(WORK TO COMPLETE) Pictures do not belong in the copy; retype the records below exactly.

------------------------------

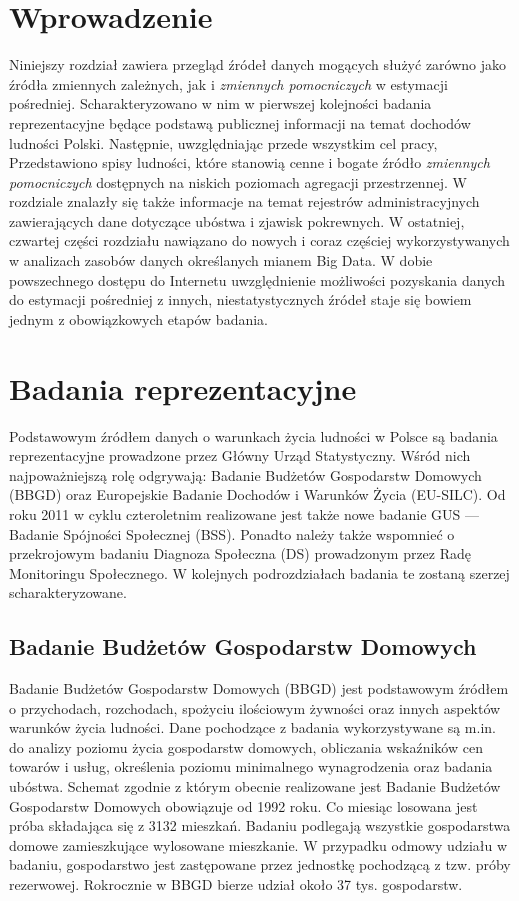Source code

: \section{Wprowadzenie}

Niniejszy rozdział zawiera przegląd źródeł danych mogących służyć zarówno jako źródła zmiennych zależnych, jak i \textit{zmiennych pomocniczych} w estymacji pośredniej. Scharakteryzowano w nim w pierwszej kolejności badania reprezentacyjne będące podstawą publicznej informacji na temat dochodów ludności Polski. Następnie, uwzględniając przede wszystkim cel pracy, Przedstawiono spisy ludności, które stanowią cenne i bogate źródło \textit{zmiennych pomocniczych} dostępnych na niskich poziomach agregacji przestrzennej. W rozdziale znalazły się także informacje na temat rejestrów administracyjnych zawierających dane dotyczące ubóstwa i zjawisk pokrewnych. W ostatniej, czwartej części rozdziału nawiązano do nowych i coraz częściej wykorzystywanych w analizach zasobów danych określanych mianem Big Data. W dobie powszechnego dostępu do Internetu uwzględnienie możliwości pozyskania danych do estymacji pośredniej z innych, niestatystycznych źródeł staje się bowiem jednym z obowiązkowych etapów badania.

\section{Badania reprezentacyjne}

Podstawowym źródłem danych o warunkach życia ludności w Polsce są badania reprezentacyjne prowadzone przez Główny Urząd Statystyczny. Wśród nich najpoważniejszą rolę odgrywają: Badanie Budżetów Gospodarstw Domowych (BBGD) oraz Europejskie Badanie Dochodów i Warunków Życia (EU-SILC). Od roku 2011 w cyklu czteroletnim realizowane jest także nowe badanie GUS --- Badanie Spójności Społecznej (BSS). Ponadto należy także wspomnieć o przekrojowym badaniu Diagnoza Społeczna (DS) prowadzonym przez Radę Monitoringu Społecznego. W kolejnych podrozdziałach badania te zostaną szerzej scharakteryzowane.

\subsection{Badanie Budżetów Gospodarstw Domowych}

Badanie Budżetów Gospodarstw Domowych (BBGD) jest podstawowym źródłem o przychodach, rozchodach, spożyciu ilościowym żywności oraz innych aspektów warunków życia ludności. Dane pochodzące z badania wykorzystywane są m.in. do analizy poziomu życia gospodarstw domowych, obliczania wskaźników cen towarów i usług, określenia poziomu minimalnego wynagrodzenia oraz badania ubóstwa. Schemat zgodnie z którym obecnie realizowane jest Badanie Budżetów Gospodarstw Domowych obowiązuje od 1992 roku. Co miesiąc losowana jest próba składająca się z 3132 mieszkań. Badaniu podlegają wszystkie gospodarstwa domowe zamieszkujące wylosowane mieszkanie. W przypadku odmowy udziału w badaniu, gospodarstwo jest zastępowane przez jednostkę pochodzącą z tzw. próby rezerwowej. Rokrocznie w BBGD bierze udział około 37 tys. gospodarstw.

------------------------------

(PROBLEM SOLUTION)
Source code

: \section{Wprowadzenie}

Niniejszy rozdział zawiera przegląd źródeł danych mogących służyć zarówno jako źródła zmiennych zależnych, jak i \textit{zmiennych pomocniczych} w estymacji pośredniej. Scharakteryzowano w nim w pierwszej kolejności badania reprezentacyjne będące podstawą publicznej informacji na temat dochodów ludności Polski. Następnie, uwzględniając przede wszystkim cel pracy, Przedstawiono spisy ludności, które stanowią cenne i bogate źródło \textit{zmiennych pomocniczych} dostępnych na niskich poziomach agregacji przestrzennej. W rozdziale znalazły się także informacje na temat rejestrów administracyjnych zawierających dane dotyczące ubóstwa i zjawisk pokrewnych. W ostatniej, czwartej części rozdziału nawiązano do nowych i coraz częściej wykorzystywanych w analizach zasobów danych określanych mianem Big Data. W dobie powszechnego dostępu do Internetu uwzględnienie możliwości pozyskania danych do estymacji pośredniej z innych, niestatystycznych źródeł staje się bowiem jednym z obowiązkowych etapów badania.

\section{Badania reprezentacyjne}

Podstawowym źródłem danych o warunkach życia ludności w Polsce są badania reprezentacyjne prowadzone przez Główny Urząd Statystyczny. Wśród nich najpoważniejszą rolę odgrywają: Badanie Budżetów Gospodarstw Domowych (BBGD) oraz Europejskie Badanie Dochodów i Warunków Życia (EU-SILC). Od roku 2011 w cyklu czteroletnim realizowane jest także nowe badanie GUS --- Badanie Spójności Społecznej (BSS). Ponadto należy także wspomnieć o przekrojowym badaniu Diagnoza Społeczna (DS) prowadzonym przez Radę Monitoringu Społecznego. W kolejnych podrozdziałach badania te zostaną szerzej scharakteryzowane.

\subsection{Badanie Budżetów Gospodarstw Domowych}

Badanie Budżetów Gospodarstw Domowych (BBGD) jest podstawowym źródłem o przychodach, rozchodach, spożyciu ilościowym żywności oraz innych aspektów warunków życia ludności. Dane pochodzące z badania wykorzystywane są m.in. do analizy poziomu życia gospodarstw domowych, obliczania wskaźników cen towarów i usług, określenia poziomu minimalnego wynagrodzenia oraz badania ubóstwa. Schemat zgodnie z którym obecnie realizowane jest Badanie Budżetów Gospodarstw Domowych obowiązuje od 1992 roku. Co miesiąc losowana jest próba składająca się z 3132 mieszkań. Badaniu podlegają wszystkie gospodarstwa domowe zamieszkujące wylosowane mieszkanie. W przypadku odmowy udziału w badaniu, gospodarstwo jest zastępowane przez jednostkę pochodzącą z tzw. próby rezerwowej. Rokrocznie w BBGD bierze udział około 37 tys. gospodarstw.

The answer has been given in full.